* WHAT THE TASK REQUIRES
If a record contains a picture, leave the picture out and reproduce everything else exactly.

* DATA SHOWN
# # # #

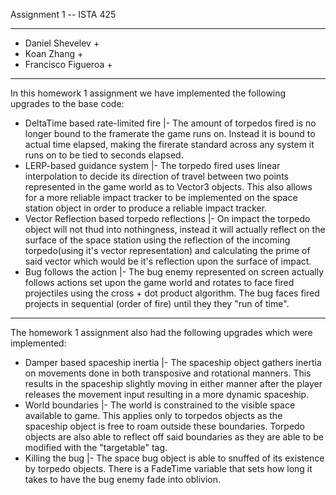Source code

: 
Assignment 1 -- ISTA 425                                            
________________________________________________________________________
+	Daniel Shevelev						       +
+	Koan Zhang						       +
+	Francisco Figueroa					       +
________________________________________________________________________

In this homework 1 assignment we have implemented the following upgrades to the base code:

* DeltaTime based rate-limited fire
	|- The amount of torpedos fired is no longer bound to the framerate the game runs on.
	   Instead it is bound to actual time elapsed, making the firerate standard across 
	   any system it runs on to be tied to seconds elapsed. 
* LERP-based guidance system
	|- The torpedo fired uses linear interpolation to decide its direction of travel 
	   between two points represented in the game world as to Vector3 objects. This also
	   allows for a more reliable impact tracker to be implemented on the space station 
	   object in order to produce a reliable impact tracker.
* Vector Reflection based torpedo reflections
	|- On impact the torpedo object will not thud into nothingness, instead it will
	   actually reflect on the surface of the space station using the reflection of the
	   incoming torpedo(using it's vector representation) and calculating the prime of
	   said vector which would be it's reflection upon the surface of impact.
* Bug follows the action
	|- The bug enemy represented on screen actually follows actions set upon the game 
	   world and rotates to face fired projectiles using the cross + dot product 
	   algorithm. The bug faces fired projects in sequential (order of fire) until they
	   they "run of time".
___________________________________________________________________________________________

The homework 1 assignment also had the following upgrades which were implemented:

* Damper based spaceship inertia
	|- The spaceship object gathers inertia on movements done in both transposive and 
	   rotational manners. This results in the spaceship slightly moving in either manner
	   after the player releases the movement input resulting in a more dynamic spaceship.
* World boundaries
	|- The world is constrained to the visible space available to game. This applies only
	   to torpedos objects as the spaceship object is free to roam outside these
	   boundaries. Torpedo objects are also able to reflect off said boundaries as they
	   are able to be modified with the "targetable" tag.
* Killing the bug
	|- The space bug object is able to snuffed of its existence by torpedo objects. There
	   is a FadeTime variable that sets how long it takes to have the bug enemy fade into
	   oblivion. 

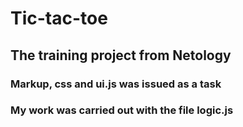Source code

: # Tic-tac-toe

## The training project from Netology
### Markup, css and ui.js was issued as a task
### My work was carried out with the file logic.js
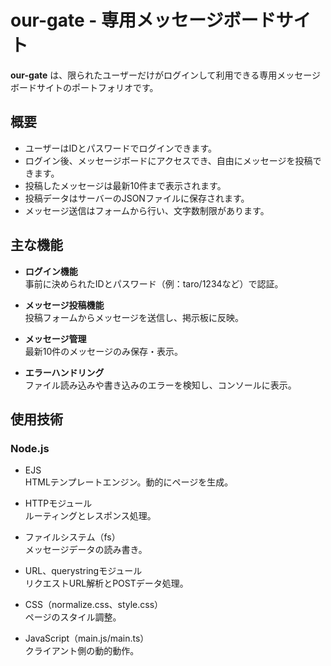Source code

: # our-gate - 専用メッセージボードサイト

**our-gate** は、限られたユーザーだけがログインして利用できる専用メッセージボードサイトのポートフォリオです。

## 概要

- ユーザーはIDとパスワードでログインできます。
- ログイン後、メッセージボードにアクセスでき、自由にメッセージを投稿できます。
- 投稿したメッセージは最新10件まで表示されます。
- 投稿データはサーバーのJSONファイルに保存されます。
- メッセージ送信はフォームから行い、文字数制限があります。

## 主な機能

- **ログイン機能**  
  事前に決められたIDとパスワード（例：taro/1234など）で認証。

- **メッセージ投稿機能**  
  投稿フォームからメッセージを送信し、掲示板に反映。

- **メッセージ管理**  
  最新10件のメッセージのみ保存・表示。

- **エラーハンドリング**  
  ファイル読み込みや書き込みのエラーを検知し、コンソールに表示。

## 使用技術

### Node.js  
- EJS  
  HTMLテンプレートエンジン。動的にページを生成。

- HTTPモジュール  
  ルーティングとレスポンス処理。

- ファイルシステム（fs）  
  メッセージデータの読み書き。

- URL、querystringモジュール  
  リクエストURL解析とPOSTデータ処理。

- CSS（normalize.css、style.css）  
  ページのスタイル調整。

- JavaScript（main.js/main.ts）  
  クライアント側の動的動作。


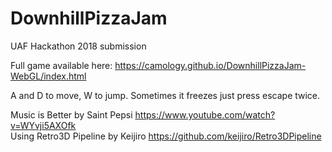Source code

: # DownhillPizzaJam
UAF Hackathon 2018 submission

Full game available here: https://camology.github.io/DownhillPizzaJam-WebGL/index.html

A and D to move, W to jump. Sometimes it freezes just press escape twice.

   Music is Better by Saint Pepsi https://www.youtube.com/watch?v=WYvji5AXOfk   
   Using Retro3D Pipeline by Keijiro https://github.com/keijiro/Retro3DPipeline   
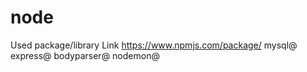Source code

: # node

Used package/library Link https://www.npmjs.com/package/
mysql@
express@
bodyparser@
nodemon@
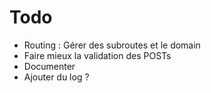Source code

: # Todo

- Routing : Gérer des subroutes et le domain
- Faire mieux la validation des POSTs
- Documenter
- Ajouter du log ?
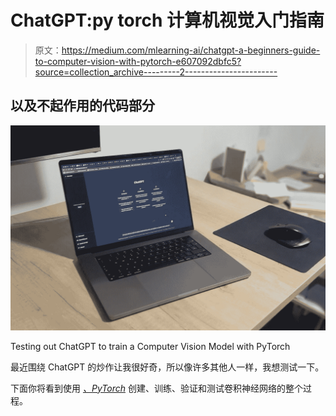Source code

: # ChatGPT:py torch 计算机视觉入门指南

> 原文：<https://medium.com/mlearning-ai/chatgpt-a-beginners-guide-to-computer-vision-with-pytorch-e607092dbfc5?source=collection_archive---------2----------------------->

## 以及不起作用的代码部分

![](img/80904a253ac393d2888c633d86b9385f.png)

Testing out ChatGPT to train a Computer Vision Model with PyTorch

最近围绕 ChatGPT 的炒作让我很好奇，所以像许多其他人一样，我想测试一下。

下面你将看到使用 [*、PyTorch*](https://pytorch.org/) 创建、训练、验证和测试卷积神经网络的整个过程。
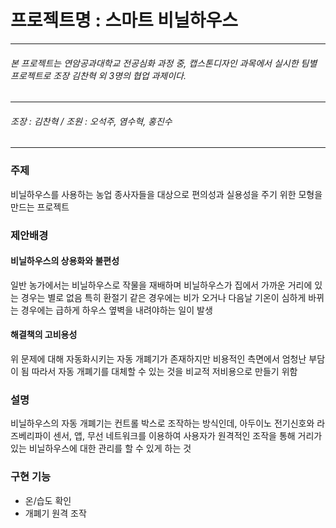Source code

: # 프로젝트명 : 스마트 비닐하우스
------

###### 본 프로젝트는 연암공과대학교 전공심화 과정 중, 캡스톤디자인 과목에서 실시한 팀별 프로젝트로 조장 김찬혁 외 3명의 협업 과제이다.

------
###### 조장 : 김찬혁  /  조원 : 오석주, 염수혁, 홍진수
------

### 주제
비닐하우스를 사용하는 농업 종사자들을 대상으로 편의성과 실용성을 주기 위한 모형을 만드는 프로젝트
### 제안배경
#### 비닐하우스의 상용화와 불편성
일반 농가에서는 비닐하우스로 작물을 재배하며 비닐하우스가 집에서 가까운 거리에 있는 경우는 별로 없음
특히 환절기 같은 경우에는 비가 오거나 다음날 기온이 심하게 바뀌는 경우에는 급하게 하우스 옆벽을 내려야하는 일이 발생
#### 해결책의 고비용성
위 문제에 대해 자동화시키는 자동 개폐기가 존재하지만 비용적인 측면에서 엄청난 부담이 됨
따라서 자동 개폐기를 대체할 수 있는 것을 비교적 저비용으로 만들기 위함
### 설명
비닐하우스의 자동 개폐기는 컨트롤 박스로 조작하는 방식인데, 아두이노 전기신호와 라즈베리파이 센서, 앱,
무선 네트워크를 이용하여 사용자가 원격적인 조작을 통해 거리가 있는 비닐하우스에 대한 관리를 할 수 있게 하는 것
### 구현 기능
+ 온/습도 확인
+ 개폐기 원격 조작
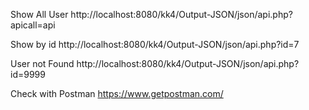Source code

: Show All User http://localhost:8080/kk4/Output-JSON/json/api.php?apicall=api

Show by id http://localhost:8080/kk4/Output-JSON/json/api.php?id=7

User not Found http://localhost:8080/kk4/Output-JSON/json/api.php?id=9999

Check with Postman https://www.getpostman.com/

# # # #

* RESPONSE BOX
Source code

: 
Assignment 1 -- ISTA 425                                            
________________________________________________________________________
+	Daniel Shevelev						       +
+	Koan Zhang						       +
+	Francisco Figueroa					       +
________________________________________________________________________

In this homework 1 assignment we have implemented the following upgrades to the base code:

* DeltaTime based rate-limited fire
	|- The amount of torpedos fired is no longer bound to the framerate the game runs on.
	   Instead it is bound to actual time elapsed, making the firerate standard across 
	   any system it runs on to be tied to seconds elapsed. 
* LERP-based guidance system
	|- The torpedo fired uses linear interpolation to decide its direction of travel 
	   between two points represented in the game world as to Vector3 objects. This also
	   allows for a more reliable impact tracker to be implemented on the space station 
	   object in order to produce a reliable impact tracker.
* Vector Reflection based torpedo reflections
	|- On impact the torpedo object will not thud into nothingness, instead it will
	   actually reflect on the surface of the space station using the reflection of the
	   incoming torpedo(using it's vector representation) and calculating the prime of
	   said vector which would be it's reflection upon the surface of impact.
* Bug follows the action
	|- The bug enemy represented on screen actually follows actions set upon the game 
	   world and rotates to face fired projectiles using the cross + dot product 
	   algorithm. The bug faces fired projects in sequential (order of fire) until they
	   they "run of time".
___________________________________________________________________________________________

The homework 1 assignment also had the following upgrades which were implemented:

* Damper based spaceship inertia
	|- The spaceship object gathers inertia on movements done in both transposive and 
	   rotational manners. This results in the spaceship slightly moving in either manner
	   after the player releases the movement input resulting in a more dynamic spaceship.
* World boundaries
	|- The world is constrained to the visible space available to game. This applies only
	   to torpedos objects as the spaceship object is free to roam outside these
	   boundaries. Torpedo objects are also able to reflect off said boundaries as they
	   are able to be modified with the "targetable" tag.
* Killing the bug
	|- The space bug object is able to snuffed of its existence by torpedo objects. There
	   is a FadeTime variable that sets how long it takes to have the bug enemy fade into
	   oblivion. 

Source code

: # Tic-tac-toe

## The training project from Netology
### Markup, css and ui.js was issued as a task
### My work was carried out with the file logic.js
Source code

: # our-gate - 専用メッセージボードサイト

**our-gate** は、限られたユーザーだけがログインして利用できる専用メッセージボードサイトのポートフォリオです。

## 概要

- ユーザーはIDとパスワードでログインできます。
- ログイン後、メッセージボードにアクセスでき、自由にメッセージを投稿できます。
- 投稿したメッセージは最新10件まで表示されます。
- 投稿データはサーバーのJSONファイルに保存されます。
- メッセージ送信はフォームから行い、文字数制限があります。

## 主な機能

- **ログイン機能**  
  事前に決められたIDとパスワード（例：taro/1234など）で認証。

- **メッセージ投稿機能**  
  投稿フォームからメッセージを送信し、掲示板に反映。

- **メッセージ管理**  
  最新10件のメッセージのみ保存・表示。

- **エラーハンドリング**  
  ファイル読み込みや書き込みのエラーを検知し、コンソールに表示。

## 使用技術

### Node.js  
- EJS  
  HTMLテンプレートエンジン。動的にページを生成。

- HTTPモジュール  
  ルーティングとレスポンス処理。

- ファイルシステム（fs）  
  メッセージデータの読み書き。

- URL、querystringモジュール  
  リクエストURL解析とPOSTデータ処理。

- CSS（normalize.css、style.css）  
  ページのスタイル調整。

- JavaScript（main.js/main.ts）  
  クライアント側の動的動作。


Source code

: # DownhillPizzaJam
UAF Hackathon 2018 submission

Full game available here: https://camology.github.io/DownhillPizzaJam-WebGL/index.html

A and D to move, W to jump. Sometimes it freezes just press escape twice.

   Music is Better by Saint Pepsi https://www.youtube.com/watch?v=WYvji5AXOfk   
   Using Retro3D Pipeline by Keijiro https://github.com/keijiro/Retro3DPipeline   
Source code

: # node

Used package/library Link https://www.npmjs.com/package/
mysql@
express@
bodyparser@
nodemon@
Source code

: # Todo

- Routing : Gérer des subroutes et le domain
- Faire mieux la validation des POSTs
- Documenter
- Ajouter du log ?
Source code

: # ChatGPT:py torch 计算机视觉入门指南

> 原文：<https://medium.com/mlearning-ai/chatgpt-a-beginners-guide-to-computer-vision-with-pytorch-e607092dbfc5?source=collection_archive---------2----------------------->

## 以及不起作用的代码部分

![](img/80904a253ac393d2888c633d86b9385f.png)

Testing out ChatGPT to train a Computer Vision Model with PyTorch

最近围绕 ChatGPT 的炒作让我很好奇，所以像许多其他人一样，我想测试一下。

下面你将看到使用 [*、PyTorch*](https://pytorch.org/) 创建、训练、验证和测试卷积神经网络的整个过程。
Source code

: # 프로젝트명 : 스마트 비닐하우스
------

###### 본 프로젝트는 연암공과대학교 전공심화 과정 중, 캡스톤디자인 과목에서 실시한 팀별 프로젝트로 조장 김찬혁 외 3명의 협업 과제이다.

------
###### 조장 : 김찬혁  /  조원 : 오석주, 염수혁, 홍진수
------

### 주제
비닐하우스를 사용하는 농업 종사자들을 대상으로 편의성과 실용성을 주기 위한 모형을 만드는 프로젝트
### 제안배경
#### 비닐하우스의 상용화와 불편성
일반 농가에서는 비닐하우스로 작물을 재배하며 비닐하우스가 집에서 가까운 거리에 있는 경우는 별로 없음
특히 환절기 같은 경우에는 비가 오거나 다음날 기온이 심하게 바뀌는 경우에는 급하게 하우스 옆벽을 내려야하는 일이 발생
#### 해결책의 고비용성
위 문제에 대해 자동화시키는 자동 개폐기가 존재하지만 비용적인 측면에서 엄청난 부담이 됨
따라서 자동 개폐기를 대체할 수 있는 것을 비교적 저비용으로 만들기 위함
### 설명
비닐하우스의 자동 개폐기는 컨트롤 박스로 조작하는 방식인데, 아두이노 전기신호와 라즈베리파이 센서, 앱,
무선 네트워크를 이용하여 사용자가 원격적인 조작을 통해 거리가 있는 비닐하우스에 대한 관리를 할 수 있게 하는 것
### 구현 기능
+ 온/습도 확인
+ 개폐기 원격 조작
Source code

: Show All User http://localhost:8080/kk4/Output-JSON/json/api.php?apicall=api

Show by id http://localhost:8080/kk4/Output-JSON/json/api.php?id=7

User not Found http://localhost:8080/kk4/Output-JSON/json/api.php?id=9999

Check with Postman https://www.getpostman.com/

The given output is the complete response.